§ **WHAT TO WORK ON**
Using the records that appear below, write out exactly the lines from the one with "2. **Unlock Features:**" through the one with "- **⚔️ Military", keeping both end lines.

#### EXERCISE INPUT ####

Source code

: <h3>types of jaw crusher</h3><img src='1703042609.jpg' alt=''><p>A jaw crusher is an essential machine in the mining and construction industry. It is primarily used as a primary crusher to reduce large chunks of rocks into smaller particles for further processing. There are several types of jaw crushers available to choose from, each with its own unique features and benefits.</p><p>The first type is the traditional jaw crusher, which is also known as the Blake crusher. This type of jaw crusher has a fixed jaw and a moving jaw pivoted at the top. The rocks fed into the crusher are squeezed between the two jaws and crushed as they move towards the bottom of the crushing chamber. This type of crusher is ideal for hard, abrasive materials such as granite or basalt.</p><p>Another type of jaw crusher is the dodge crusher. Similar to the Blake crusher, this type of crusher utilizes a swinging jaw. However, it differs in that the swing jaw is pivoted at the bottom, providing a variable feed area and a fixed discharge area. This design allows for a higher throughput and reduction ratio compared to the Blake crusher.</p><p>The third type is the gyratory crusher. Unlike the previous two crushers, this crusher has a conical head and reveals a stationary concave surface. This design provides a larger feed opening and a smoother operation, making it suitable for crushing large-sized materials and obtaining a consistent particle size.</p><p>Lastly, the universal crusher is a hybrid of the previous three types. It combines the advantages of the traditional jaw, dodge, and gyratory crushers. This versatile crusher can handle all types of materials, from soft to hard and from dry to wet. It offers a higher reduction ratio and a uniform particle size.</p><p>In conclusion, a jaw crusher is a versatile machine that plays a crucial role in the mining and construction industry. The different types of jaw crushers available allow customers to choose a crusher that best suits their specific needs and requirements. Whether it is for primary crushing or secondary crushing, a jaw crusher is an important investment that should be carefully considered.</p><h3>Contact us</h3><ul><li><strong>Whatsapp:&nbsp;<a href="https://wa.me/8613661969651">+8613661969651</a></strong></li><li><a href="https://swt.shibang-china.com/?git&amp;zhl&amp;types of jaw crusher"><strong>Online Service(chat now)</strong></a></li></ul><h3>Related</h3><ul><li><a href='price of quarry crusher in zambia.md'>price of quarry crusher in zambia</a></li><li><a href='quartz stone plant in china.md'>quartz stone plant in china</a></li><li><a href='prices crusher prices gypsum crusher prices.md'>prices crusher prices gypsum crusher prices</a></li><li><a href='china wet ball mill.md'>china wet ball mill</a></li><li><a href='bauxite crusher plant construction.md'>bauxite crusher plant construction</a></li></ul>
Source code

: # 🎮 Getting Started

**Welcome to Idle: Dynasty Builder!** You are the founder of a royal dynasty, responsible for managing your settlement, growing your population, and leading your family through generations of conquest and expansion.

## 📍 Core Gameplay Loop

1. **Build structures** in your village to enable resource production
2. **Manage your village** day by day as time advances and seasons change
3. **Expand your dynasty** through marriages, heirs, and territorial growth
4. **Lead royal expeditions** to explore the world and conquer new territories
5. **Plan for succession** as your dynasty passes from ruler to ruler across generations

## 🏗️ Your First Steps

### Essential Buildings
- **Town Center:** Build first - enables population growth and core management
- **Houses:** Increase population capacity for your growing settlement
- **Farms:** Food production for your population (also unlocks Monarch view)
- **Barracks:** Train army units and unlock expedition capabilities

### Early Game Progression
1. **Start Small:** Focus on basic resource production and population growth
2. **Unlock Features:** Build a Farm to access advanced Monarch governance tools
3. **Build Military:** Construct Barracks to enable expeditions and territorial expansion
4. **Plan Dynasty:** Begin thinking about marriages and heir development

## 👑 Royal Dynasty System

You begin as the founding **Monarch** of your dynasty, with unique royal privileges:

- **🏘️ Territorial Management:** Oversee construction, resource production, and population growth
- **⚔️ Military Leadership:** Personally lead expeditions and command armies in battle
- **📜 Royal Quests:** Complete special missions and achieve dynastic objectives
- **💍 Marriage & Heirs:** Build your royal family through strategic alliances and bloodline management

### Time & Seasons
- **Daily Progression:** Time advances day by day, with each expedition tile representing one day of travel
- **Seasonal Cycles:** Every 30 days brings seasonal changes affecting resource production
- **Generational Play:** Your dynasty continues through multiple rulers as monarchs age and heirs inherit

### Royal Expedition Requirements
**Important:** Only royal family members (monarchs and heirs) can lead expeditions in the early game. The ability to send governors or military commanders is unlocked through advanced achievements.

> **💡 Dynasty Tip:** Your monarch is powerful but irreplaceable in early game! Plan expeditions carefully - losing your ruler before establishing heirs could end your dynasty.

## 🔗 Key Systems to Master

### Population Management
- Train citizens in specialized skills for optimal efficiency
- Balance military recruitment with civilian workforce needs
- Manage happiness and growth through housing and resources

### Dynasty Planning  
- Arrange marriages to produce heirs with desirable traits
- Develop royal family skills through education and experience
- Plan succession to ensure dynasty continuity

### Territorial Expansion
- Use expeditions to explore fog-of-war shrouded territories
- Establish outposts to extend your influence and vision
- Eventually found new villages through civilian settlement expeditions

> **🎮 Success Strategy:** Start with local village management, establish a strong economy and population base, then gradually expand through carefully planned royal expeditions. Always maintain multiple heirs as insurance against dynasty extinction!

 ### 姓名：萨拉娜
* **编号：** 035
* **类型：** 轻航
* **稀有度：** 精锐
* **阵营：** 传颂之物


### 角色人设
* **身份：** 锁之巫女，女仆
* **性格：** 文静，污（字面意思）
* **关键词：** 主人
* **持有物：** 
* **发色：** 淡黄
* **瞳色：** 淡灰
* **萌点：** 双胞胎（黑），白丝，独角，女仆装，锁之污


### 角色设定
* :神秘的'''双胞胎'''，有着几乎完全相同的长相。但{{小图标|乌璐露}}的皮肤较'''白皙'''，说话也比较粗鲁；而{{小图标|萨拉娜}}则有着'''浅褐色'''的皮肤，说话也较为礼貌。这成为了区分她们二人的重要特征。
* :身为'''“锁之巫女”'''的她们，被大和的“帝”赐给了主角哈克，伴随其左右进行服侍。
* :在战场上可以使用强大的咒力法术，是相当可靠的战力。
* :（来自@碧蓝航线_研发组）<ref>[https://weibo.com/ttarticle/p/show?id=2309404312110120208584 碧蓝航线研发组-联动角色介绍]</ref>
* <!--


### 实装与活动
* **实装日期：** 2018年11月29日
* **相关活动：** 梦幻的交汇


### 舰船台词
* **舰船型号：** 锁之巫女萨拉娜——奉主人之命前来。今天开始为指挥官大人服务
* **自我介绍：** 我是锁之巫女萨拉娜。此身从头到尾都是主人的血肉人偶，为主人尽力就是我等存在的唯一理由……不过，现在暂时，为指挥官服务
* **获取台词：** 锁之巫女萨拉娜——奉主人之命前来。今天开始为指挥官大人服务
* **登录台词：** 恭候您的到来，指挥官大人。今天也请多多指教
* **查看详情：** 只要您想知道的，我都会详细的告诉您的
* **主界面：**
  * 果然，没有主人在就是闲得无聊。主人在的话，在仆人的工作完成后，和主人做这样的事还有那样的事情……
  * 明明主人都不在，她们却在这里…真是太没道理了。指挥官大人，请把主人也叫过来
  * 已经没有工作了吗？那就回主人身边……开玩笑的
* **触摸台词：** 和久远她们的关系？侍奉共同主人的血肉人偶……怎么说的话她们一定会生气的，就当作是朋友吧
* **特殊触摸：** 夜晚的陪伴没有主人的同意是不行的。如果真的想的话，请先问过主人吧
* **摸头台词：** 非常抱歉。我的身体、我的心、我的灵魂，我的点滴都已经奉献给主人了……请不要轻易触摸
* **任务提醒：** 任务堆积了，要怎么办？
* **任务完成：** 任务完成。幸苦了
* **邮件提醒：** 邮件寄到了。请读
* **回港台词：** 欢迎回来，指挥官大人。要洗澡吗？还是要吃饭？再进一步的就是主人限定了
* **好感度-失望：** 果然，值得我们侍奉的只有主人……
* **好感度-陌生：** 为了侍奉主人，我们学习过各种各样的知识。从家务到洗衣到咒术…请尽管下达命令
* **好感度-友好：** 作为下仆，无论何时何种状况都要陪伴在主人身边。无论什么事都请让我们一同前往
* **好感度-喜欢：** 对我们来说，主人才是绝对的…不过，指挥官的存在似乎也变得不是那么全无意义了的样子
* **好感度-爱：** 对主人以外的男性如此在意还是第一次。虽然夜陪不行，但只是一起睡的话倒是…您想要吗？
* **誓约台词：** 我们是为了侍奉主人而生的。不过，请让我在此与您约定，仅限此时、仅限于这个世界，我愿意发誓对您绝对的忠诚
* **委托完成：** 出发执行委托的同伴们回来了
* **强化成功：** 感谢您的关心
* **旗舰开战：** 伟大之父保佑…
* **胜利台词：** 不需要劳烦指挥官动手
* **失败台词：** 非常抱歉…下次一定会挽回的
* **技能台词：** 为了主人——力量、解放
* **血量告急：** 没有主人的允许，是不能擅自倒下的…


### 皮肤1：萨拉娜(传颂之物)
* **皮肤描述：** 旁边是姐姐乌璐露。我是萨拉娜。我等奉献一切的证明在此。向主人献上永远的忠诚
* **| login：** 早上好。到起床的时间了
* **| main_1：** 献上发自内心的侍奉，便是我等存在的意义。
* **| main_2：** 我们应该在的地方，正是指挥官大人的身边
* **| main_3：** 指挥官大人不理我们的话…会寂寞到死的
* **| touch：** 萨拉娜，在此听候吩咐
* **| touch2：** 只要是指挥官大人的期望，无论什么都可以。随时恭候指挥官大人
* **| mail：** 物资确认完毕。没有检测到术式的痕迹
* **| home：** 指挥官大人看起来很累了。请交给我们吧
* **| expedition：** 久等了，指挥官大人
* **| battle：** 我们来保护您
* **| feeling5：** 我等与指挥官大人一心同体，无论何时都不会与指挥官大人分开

####

§ **RESULT OF THIS TASK**
2. **Unlock Features:** Build a Farm to access advanced Monarch governance tools
3. **Build Military:** Construct Barracks to enable expeditions and territorial expansion
4. **Plan Dynasty:** Begin thinking about marriages and heir development

## 👑 Royal Dynasty System

You begin as the founding **Monarch** of your dynasty, with unique royal privileges:

- **🏘️ Territorial Management:** Oversee construction, resource production, and population growth
- **⚔️ Military Leadership:** Personally lead expeditions and command armies in battle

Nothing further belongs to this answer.